Fatigue is common in the general population and often caused by overwork, too much activity or a specific illness or disease. Around 20% of patients who visit their clinician report fatigue.[2] Prolonged fatigue is fatigue that persists for more than a month, and chronic fatigue is fatigue that lasts at least six consecutive months.[2]
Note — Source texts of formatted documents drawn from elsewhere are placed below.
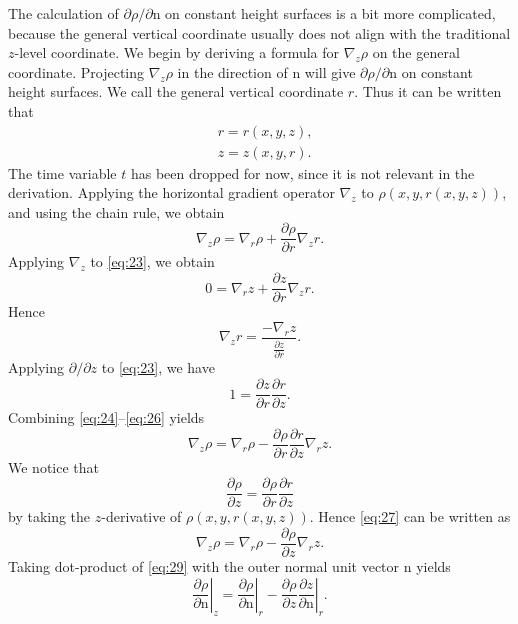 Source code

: \documentclass[12pt]{report}
\def\p{\partial}
\def\bs{\boldsymbol}
\def\nb{\bs{\mathrm{n}}}
\begin{document}
The calculation of $\p\rho/\p\mathrm{n}$ on constant height surfaces is 
a bit more complicated, because the general vertical coordinate
usually 
does not align with the traditional $z$-level coordinate. We begin by 
deriving a formula for $\nabla_z\rho$ on the general
coordinate. Projecting $\nabla_z\rho$ in the direction of $\nb$ will
give $\p\rho/\p\mathrm{n}$ on  
constant height surfaces.
We call the general vertical coordinate $r$. Thus it can be written that 
\begin{align}
& r = r(x,y,z),\label{eq:22}\\
& z = z(x,y,r).\label{eq:23}
\end{align}
The time variable $t$ has been dropped for now, since it is not relevant
in the derivation. Applying the horizontal gradient operator $\nabla_z$ 
to $\rho(x,y,r(x,y,z))$, and using the chain rule, we obtain
\begin{equation}
\nabla_z \rho = \nabla_r\rho + \dfrac{\p\rho}{\p r}\nabla_z r.
\label{eq:24}
\end{equation}
Applying $\nabla_z$ to \eqref{eq:23}, we obtain
\begin{equation*}
0 = \nabla_r z + \dfrac{\p z}{\p r}\nabla_z r.
\end{equation*}
Hence
\begin{equation}
\nabla_z r = \frac{-\nabla_r z}{\frac{\p z}{\p r}}.\label{eq:25}
\end{equation}
Applying $\p/\p z$ to \eqref{eq:23}, we have
\begin{equation}
1 = \dfrac{\p z}{\p r}\dfrac{\p r}{\p z}.\label{eq:26}
\end{equation}
Combining \eqref{eq:24}--\eqref{eq:26} yields
\begin{equation}
\nabla_z \rho = \nabla_r \rho - \dfrac{\p \rho}{\p r}
\dfrac{\p r}{\p z}\nabla_r z.\label{eq:27}
\end{equation}
We notice that 
\begin{equation}
\dfrac{\p \rho}{\p z} = \dfrac{\p \rho}{\p r}
\dfrac{\p r}{\p z}\label{eq:28}
\end{equation}
by taking the $z$-derivative of $\rho(x,y,r(x,y,z))$. Hence 
\eqref{eq:27} can be written as
\begin{equation}
\nabla_z \rho = \nabla_r \rho - \dfrac{\p\rho}{\p z}\nabla_r z.
\label{eq:29}
\end{equation}
Taking dot-product of \eqref{eq:29} with the outer normal unit vector
$\nb$ yields
\begin{equation}
\left.\dfrac{\p\rho}{\p \mathrm{n}}\right|_z = 
\left.\dfrac{\p\rho}{\p\mathrm{n}}\right|_r - \left.\dfrac{\p\rho}{\p z}
\dfrac{\p z}{\p\mathrm{n}}\right|_r.
\label{eq:30}
\end{equation}
\end{document}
Idiopathic chronic fatigue affects between 0.62% and 6.42% of patients, with females more likely to be affected than men.[2] Age at onset is typically between age 15 and 24, or over 60 years of age.[2] A significant number of patients present with idiopathic chronic fatigue as part of a mix of symptoms, while others present with a primary problem of fatigue alone.[2]

See also

References

  1. "ICD-10 Version:2016 | R53". World Health Organization. Retrieved 2020-05-29.
  2. Saultz, J (2002-09-23). "Care of the Patient with Fatigue". In Taylor, Robert (ed.). Family Medicine: Principles and Practice. Springer Science & Business Media. pp. 465–469. ISBN 978-0-387-95400-4.
  3. Kim, Tae-Hun; Kim, Do-Hoon; Kang, Jung Won (2020-04-01). "Medicinal herbs for managing fatigue symptoms in patients with idiopathic chronic fatigue: A PRISMA compliant updated systematic review and meta-analysis of randomized controlled trials based on the GRADE approach". European Journal of Integrative Medicine. 35: 101069. doi:10.1016/j.eujim.2020.101069. ISSN 1876-3820.
  4. "ICD-11 - Mortality and Morbidity Statistics | MG22 Fatigue". World Health Organization. 2019. Retrieved 2020-05-31.
  5. Fukuda, K.; Straus, S. E.; Hickie, I.; Sharpe, M. C.; Dobbins, J. G.; Komaroff, A. (1994-12-15). "The chronic fatigue syndrome: a comprehensive approach to its definition and study. International Chronic Fatigue Syndrome Study Group". Annals of Internal Medicine. American College of Physicians. 121 (12): 954–957. doi:10.7326/0003-4819-121-12-199412150-00009. ISSN 0003-4819. PMID 7978722. S2CID 510735.
  6. Adams, Denise; Wu, Taixiang; Yang, Xunzhe; Tai, Shusheng; Vohra, Sunita (2009). "Traditional Chinese medicinal herbs for the treatment of idiopathic chronic fatigue and chronic fatigue syndrome". Cochrane Database of Systematic Reviews (4): CD006348. doi:10.1002/14651858.CD006348.pub2. ISSN 1465-1858. PMID 19821361.